*THE TASK*. For this exercise, return exactly the lines of the material below that begin at the one with "### Prerequisites" and stop after the one with "4. **Stage 4: Monitoring & Rollback**".

*DATASET ENTRIES*.
╭──

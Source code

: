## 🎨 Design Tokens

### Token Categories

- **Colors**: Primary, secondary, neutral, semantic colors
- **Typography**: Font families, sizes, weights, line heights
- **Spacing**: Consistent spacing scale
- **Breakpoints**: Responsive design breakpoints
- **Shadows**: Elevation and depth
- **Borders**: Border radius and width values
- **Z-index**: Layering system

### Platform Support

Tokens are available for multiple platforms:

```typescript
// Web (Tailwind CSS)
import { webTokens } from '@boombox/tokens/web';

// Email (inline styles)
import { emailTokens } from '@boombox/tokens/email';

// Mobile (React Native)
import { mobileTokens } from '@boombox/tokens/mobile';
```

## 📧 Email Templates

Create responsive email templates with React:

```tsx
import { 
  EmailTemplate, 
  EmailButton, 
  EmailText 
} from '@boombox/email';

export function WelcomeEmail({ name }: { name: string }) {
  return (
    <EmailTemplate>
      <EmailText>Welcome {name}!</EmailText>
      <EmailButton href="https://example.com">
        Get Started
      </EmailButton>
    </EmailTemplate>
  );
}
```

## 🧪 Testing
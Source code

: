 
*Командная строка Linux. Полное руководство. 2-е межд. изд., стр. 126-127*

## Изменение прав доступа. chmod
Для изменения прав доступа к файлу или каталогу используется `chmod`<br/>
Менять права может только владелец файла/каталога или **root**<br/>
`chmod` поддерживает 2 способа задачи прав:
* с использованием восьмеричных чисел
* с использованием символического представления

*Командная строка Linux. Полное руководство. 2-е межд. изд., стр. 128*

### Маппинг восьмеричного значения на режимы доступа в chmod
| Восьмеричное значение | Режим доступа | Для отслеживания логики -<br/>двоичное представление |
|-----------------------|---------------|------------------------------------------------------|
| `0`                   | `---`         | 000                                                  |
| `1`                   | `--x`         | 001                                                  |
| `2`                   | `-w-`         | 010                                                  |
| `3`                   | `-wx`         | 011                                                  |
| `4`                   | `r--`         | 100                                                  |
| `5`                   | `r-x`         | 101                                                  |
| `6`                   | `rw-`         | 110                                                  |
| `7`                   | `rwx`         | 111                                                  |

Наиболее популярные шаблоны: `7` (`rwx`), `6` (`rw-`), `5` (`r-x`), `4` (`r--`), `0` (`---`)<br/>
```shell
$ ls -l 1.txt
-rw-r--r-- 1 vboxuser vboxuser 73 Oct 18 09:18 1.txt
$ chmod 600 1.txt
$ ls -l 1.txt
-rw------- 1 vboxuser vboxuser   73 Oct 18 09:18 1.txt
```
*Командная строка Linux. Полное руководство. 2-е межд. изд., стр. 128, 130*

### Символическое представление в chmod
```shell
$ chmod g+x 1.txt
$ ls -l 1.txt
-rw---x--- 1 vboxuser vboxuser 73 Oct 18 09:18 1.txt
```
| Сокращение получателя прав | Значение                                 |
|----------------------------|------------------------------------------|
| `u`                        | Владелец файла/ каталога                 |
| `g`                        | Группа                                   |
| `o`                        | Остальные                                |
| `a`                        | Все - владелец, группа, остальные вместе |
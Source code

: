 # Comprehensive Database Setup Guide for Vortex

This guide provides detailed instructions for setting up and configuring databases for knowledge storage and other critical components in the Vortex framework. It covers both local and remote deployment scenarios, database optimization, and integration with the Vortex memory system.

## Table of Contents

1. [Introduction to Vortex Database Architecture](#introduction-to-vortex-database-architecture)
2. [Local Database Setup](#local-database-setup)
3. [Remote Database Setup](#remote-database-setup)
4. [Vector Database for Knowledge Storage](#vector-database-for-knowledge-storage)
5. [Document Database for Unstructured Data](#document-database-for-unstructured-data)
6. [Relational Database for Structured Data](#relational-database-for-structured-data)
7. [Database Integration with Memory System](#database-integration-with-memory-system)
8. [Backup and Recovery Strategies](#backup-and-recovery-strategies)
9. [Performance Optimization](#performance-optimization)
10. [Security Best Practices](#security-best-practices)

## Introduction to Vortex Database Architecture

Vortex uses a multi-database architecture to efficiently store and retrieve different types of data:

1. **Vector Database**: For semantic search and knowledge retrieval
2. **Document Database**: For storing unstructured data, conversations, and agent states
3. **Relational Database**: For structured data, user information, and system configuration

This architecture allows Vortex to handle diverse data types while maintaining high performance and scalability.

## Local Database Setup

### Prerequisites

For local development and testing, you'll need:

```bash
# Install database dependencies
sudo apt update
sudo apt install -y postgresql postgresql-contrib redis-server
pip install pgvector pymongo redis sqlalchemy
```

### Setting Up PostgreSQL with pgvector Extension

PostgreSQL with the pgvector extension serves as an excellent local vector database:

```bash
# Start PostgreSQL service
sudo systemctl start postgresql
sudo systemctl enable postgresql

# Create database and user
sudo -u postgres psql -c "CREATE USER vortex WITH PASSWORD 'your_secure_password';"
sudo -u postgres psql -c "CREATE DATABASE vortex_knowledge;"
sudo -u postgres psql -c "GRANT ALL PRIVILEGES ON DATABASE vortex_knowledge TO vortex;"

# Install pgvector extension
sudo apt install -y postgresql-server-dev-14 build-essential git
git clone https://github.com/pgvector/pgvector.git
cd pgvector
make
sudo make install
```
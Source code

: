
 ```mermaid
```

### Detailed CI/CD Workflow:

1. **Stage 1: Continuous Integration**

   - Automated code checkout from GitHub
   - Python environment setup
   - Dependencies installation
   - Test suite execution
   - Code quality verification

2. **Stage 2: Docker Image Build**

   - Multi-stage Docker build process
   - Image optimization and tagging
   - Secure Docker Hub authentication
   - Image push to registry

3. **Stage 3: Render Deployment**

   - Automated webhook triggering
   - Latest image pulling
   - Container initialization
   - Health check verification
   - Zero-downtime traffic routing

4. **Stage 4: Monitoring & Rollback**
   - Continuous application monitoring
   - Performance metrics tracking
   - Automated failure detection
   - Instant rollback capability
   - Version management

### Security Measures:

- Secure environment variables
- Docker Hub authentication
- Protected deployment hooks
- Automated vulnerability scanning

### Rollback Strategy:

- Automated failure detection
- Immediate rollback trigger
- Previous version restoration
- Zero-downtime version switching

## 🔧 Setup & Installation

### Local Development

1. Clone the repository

╰──

*YOUR RESPONSE*.
### Prerequisites

For local development and testing, you'll need:

```bash
# Install database dependencies
sudo apt update
sudo apt install -y postgresql postgresql-contrib redis-server
pip install pgvector pymongo redis sqlalchemy
```

### Setting Up PostgreSQL with pgvector Extension

PostgreSQL with the pgvector extension serves as an excellent local vector database:

```bash
# Start PostgreSQL service
sudo systemctl start postgresql
sudo systemctl enable postgresql

# Create database and user
sudo -u postgres psql -c "CREATE USER vortex WITH PASSWORD 'your_secure_password';"
sudo -u postgres psql -c "CREATE DATABASE vortex_knowledge;"
sudo -u postgres psql -c "GRANT ALL PRIVILEGES ON DATABASE vortex_knowledge TO vortex;"

# Install pgvector extension
sudo apt install -y postgresql-server-dev-14 build-essential git
git clone https://github.com/pgvector/pgvector.git
cd pgvector
make
sudo make install
```
Source code

:
 ```mermaid
```

### Detailed CI/CD Workflow:

1. **Stage 1: Continuous Integration**

   - Automated code checkout from GitHub
   - Python environment setup
   - Dependencies installation
   - Test suite execution
   - Code quality verification

2. **Stage 2: Docker Image Build**

   - Multi-stage Docker build process
   - Image optimization and tagging
   - Secure Docker Hub authentication
   - Image push to registry

3. **Stage 3: Render Deployment**

   - Automated webhook triggering
   - Latest image pulling
   - Container initialization
   - Health check verification
   - Zero-downtime traffic routing

4. **Stage 4: Monitoring & Rollback**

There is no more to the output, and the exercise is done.